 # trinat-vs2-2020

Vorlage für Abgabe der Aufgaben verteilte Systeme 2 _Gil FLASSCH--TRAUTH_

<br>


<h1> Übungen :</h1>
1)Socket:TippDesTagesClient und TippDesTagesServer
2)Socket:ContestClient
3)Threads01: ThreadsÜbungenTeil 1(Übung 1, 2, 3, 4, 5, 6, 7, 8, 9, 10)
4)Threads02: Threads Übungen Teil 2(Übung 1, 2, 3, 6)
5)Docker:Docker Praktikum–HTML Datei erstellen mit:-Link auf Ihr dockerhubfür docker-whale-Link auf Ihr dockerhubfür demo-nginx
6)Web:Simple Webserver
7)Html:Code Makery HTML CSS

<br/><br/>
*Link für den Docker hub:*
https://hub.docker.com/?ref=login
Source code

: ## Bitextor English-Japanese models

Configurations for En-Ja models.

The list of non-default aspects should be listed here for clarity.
...
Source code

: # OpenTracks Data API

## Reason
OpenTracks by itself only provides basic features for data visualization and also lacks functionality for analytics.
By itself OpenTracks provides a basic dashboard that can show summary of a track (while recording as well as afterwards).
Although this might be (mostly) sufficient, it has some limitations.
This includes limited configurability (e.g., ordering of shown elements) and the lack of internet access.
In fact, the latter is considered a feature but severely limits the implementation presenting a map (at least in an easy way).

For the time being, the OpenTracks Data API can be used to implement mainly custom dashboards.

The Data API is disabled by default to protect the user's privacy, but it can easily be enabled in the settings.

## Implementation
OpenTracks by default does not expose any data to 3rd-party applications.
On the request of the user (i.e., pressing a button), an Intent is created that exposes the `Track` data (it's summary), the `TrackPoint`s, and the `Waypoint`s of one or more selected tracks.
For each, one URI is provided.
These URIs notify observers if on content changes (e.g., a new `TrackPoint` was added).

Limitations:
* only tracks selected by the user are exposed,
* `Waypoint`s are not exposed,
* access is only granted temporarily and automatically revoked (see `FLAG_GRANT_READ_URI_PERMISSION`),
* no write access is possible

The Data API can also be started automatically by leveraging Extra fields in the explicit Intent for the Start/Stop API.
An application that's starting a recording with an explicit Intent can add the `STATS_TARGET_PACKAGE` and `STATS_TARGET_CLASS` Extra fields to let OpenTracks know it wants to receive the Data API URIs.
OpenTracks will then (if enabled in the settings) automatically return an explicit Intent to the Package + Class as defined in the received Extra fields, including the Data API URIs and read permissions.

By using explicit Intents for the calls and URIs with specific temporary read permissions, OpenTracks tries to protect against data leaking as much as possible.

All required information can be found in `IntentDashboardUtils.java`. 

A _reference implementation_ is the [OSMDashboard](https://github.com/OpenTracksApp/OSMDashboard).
---
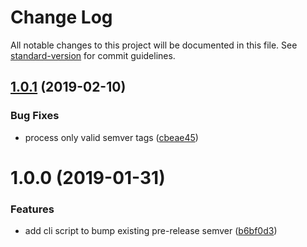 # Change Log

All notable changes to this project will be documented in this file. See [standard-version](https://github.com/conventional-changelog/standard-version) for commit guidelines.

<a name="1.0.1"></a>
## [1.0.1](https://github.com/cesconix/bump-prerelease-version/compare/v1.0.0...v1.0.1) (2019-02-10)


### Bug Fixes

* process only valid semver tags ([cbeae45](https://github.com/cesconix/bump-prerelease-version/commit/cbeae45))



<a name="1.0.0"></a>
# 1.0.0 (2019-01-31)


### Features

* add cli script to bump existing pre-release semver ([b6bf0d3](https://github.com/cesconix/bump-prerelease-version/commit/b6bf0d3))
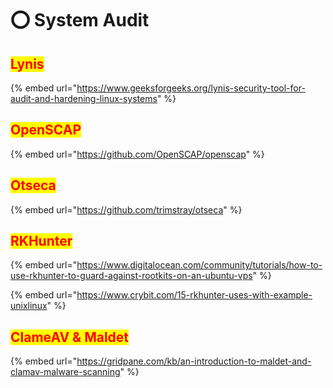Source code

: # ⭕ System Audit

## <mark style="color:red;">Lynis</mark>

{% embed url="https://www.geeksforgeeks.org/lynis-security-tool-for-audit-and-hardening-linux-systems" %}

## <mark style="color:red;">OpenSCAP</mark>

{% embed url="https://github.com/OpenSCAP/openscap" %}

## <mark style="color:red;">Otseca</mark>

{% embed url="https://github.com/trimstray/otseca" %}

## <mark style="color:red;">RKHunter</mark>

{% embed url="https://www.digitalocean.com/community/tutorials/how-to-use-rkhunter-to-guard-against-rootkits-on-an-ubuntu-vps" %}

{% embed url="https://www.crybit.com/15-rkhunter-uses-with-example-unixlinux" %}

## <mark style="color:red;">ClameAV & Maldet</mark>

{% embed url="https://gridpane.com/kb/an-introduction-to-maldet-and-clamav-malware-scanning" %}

- WHAT TO WORK ON -
Set down, unchanged, only those lines above that fall between the line with "For each, one URI is provided." and the line with "OpenTracks will then", the two end lines included.

- RESPONSE FOR THIS EXERCISE -
For each, one URI is provided.
These URIs notify observers if on content changes (e.g., a new `TrackPoint` was added).

Limitations:
* only tracks selected by the user are exposed,
* `Waypoint`s are not exposed,
* access is only granted temporarily and automatically revoked (see `FLAG_GRANT_READ_URI_PERMISSION`),
* no write access is possible

The Data API can also be started automatically by leveraging Extra fields in the explicit Intent for the Start/Stop API.
An application that's starting a recording with an explicit Intent can add the `STATS_TARGET_PACKAGE` and `STATS_TARGET_CLASS` Extra fields to let OpenTracks know it wants to receive the Data API URIs.
OpenTracks will then (if enabled in the settings) automatically return an explicit Intent to the Package + Class as defined in the received Extra fields, including the Data API URIs and read permissions.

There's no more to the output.